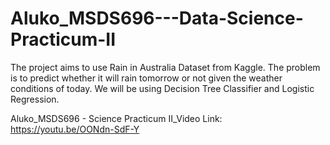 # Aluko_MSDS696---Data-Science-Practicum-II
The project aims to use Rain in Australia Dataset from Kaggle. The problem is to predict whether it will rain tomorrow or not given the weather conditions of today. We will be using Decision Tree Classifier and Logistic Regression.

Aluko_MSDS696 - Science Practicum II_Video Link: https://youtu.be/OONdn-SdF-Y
_ _ _ _ _ _ _
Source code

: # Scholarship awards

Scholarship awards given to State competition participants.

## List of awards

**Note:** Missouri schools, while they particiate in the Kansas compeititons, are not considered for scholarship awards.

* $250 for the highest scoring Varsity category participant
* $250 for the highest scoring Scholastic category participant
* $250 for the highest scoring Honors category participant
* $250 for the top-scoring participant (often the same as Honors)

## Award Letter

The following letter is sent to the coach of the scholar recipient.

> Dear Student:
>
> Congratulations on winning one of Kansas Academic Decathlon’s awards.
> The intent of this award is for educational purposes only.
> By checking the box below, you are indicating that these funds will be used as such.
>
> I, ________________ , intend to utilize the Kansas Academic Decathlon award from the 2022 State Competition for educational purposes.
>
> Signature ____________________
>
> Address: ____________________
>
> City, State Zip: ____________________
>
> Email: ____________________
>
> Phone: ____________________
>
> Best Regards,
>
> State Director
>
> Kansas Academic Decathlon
_ _ _ _ _ _ _
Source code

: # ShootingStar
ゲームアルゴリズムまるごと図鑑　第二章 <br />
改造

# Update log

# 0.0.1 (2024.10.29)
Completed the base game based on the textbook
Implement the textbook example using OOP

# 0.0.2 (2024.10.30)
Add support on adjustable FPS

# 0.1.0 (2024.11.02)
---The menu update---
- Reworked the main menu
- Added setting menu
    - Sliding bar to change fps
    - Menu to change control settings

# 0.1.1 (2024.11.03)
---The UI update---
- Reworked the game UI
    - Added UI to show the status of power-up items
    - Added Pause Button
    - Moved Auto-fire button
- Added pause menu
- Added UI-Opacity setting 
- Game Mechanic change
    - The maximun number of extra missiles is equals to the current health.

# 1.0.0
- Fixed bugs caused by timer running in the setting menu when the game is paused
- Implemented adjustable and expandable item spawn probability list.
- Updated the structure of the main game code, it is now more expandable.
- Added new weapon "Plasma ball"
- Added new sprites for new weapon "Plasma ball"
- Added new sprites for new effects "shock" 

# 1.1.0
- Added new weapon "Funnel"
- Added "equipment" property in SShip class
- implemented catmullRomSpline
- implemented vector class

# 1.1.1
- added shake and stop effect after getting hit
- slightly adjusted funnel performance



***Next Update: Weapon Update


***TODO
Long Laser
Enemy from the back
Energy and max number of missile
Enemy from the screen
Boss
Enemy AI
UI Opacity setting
_ _ _ _ _ _ _
### Instructions to follow
Look above for the line containing "# Aluko_MSDS696---Data-Science-Practicum-II" and the line containing "Aluko_MSDS696 - Science", then reproduce both and everything between them exactly, pictures omitted.

### Written answer
 # Aluko_MSDS696---Data-Science-Practicum-II
The project aims to use Rain in Australia Dataset from Kaggle. The problem is to predict whether it will rain tomorrow or not given the weather conditions of today. We will be using Decision Tree Classifier and Logistic Regression.

Aluko_MSDS696 - Science Practicum II_Video Link: https://youtu.be/OONdn-SdF-Y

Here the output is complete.